──────── DATA FOR THE TASK
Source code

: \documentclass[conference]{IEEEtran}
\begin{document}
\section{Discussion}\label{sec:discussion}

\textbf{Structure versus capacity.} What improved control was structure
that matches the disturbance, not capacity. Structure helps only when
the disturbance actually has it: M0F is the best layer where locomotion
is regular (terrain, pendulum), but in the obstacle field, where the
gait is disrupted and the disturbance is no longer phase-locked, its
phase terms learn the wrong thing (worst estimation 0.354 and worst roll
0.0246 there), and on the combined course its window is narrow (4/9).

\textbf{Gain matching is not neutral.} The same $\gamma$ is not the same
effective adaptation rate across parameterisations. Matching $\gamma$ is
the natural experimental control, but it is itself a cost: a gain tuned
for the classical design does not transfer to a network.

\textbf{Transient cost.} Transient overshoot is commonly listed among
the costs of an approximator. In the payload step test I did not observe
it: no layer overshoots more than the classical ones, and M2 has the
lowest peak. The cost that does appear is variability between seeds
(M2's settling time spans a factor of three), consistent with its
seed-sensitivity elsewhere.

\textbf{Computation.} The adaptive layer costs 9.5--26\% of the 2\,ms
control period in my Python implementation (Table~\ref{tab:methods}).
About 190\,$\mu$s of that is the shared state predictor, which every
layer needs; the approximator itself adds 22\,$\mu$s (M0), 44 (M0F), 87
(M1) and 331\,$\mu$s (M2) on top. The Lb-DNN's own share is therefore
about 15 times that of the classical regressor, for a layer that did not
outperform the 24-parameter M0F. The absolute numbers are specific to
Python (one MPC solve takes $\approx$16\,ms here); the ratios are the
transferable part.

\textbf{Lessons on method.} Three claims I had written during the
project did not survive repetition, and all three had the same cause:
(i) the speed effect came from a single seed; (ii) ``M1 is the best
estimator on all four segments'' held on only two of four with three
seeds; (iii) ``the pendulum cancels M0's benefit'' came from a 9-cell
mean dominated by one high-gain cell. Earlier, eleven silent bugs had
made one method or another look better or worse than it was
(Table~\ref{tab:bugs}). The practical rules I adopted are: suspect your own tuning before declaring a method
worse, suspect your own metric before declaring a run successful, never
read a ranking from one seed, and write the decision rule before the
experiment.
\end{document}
────────────────
──────── DATA FOR THE TASK
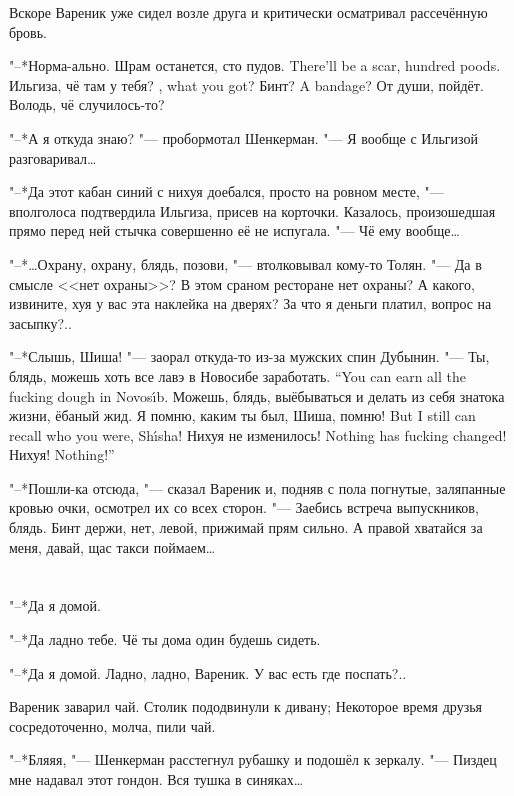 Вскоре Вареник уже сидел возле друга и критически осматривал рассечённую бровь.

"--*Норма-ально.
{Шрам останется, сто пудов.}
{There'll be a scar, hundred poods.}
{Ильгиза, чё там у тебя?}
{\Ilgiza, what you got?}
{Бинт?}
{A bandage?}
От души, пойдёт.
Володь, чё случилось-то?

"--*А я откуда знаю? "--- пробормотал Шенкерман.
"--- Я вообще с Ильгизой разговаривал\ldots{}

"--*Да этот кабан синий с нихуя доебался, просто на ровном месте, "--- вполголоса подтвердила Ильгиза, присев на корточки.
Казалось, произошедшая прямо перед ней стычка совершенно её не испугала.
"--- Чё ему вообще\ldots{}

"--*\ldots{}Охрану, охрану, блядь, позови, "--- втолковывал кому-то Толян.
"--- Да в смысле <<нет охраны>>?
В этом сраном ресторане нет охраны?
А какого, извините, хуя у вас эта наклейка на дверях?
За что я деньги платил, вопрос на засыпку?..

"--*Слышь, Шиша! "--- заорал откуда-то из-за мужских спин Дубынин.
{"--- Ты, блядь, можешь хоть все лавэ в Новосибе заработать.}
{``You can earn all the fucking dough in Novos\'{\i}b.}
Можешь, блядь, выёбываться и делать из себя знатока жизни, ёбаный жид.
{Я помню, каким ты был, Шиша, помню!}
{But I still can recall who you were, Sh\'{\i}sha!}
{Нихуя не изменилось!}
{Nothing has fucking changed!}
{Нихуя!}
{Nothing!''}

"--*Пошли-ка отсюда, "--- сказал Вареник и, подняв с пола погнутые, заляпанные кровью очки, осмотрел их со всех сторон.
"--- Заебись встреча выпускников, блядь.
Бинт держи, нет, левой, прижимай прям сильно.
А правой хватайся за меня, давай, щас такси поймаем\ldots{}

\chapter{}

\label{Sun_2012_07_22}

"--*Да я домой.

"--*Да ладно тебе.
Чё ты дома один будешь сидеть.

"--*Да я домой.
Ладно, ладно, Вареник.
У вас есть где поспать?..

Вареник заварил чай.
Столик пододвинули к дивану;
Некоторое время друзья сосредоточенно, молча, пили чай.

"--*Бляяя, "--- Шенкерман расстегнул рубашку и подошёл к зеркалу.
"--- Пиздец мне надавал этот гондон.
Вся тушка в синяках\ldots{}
────────────────
(AIM OF THE TASK)
Please give an exact copy of the entries above, from the line with "надавал этот гондон." down to the line with "Вся тушка в", inclusive, and nothing else.

(PROBLEM SOLUTION)
"--- Пиздец мне надавал этот гондон.
Вся тушка в синяках\ldots{}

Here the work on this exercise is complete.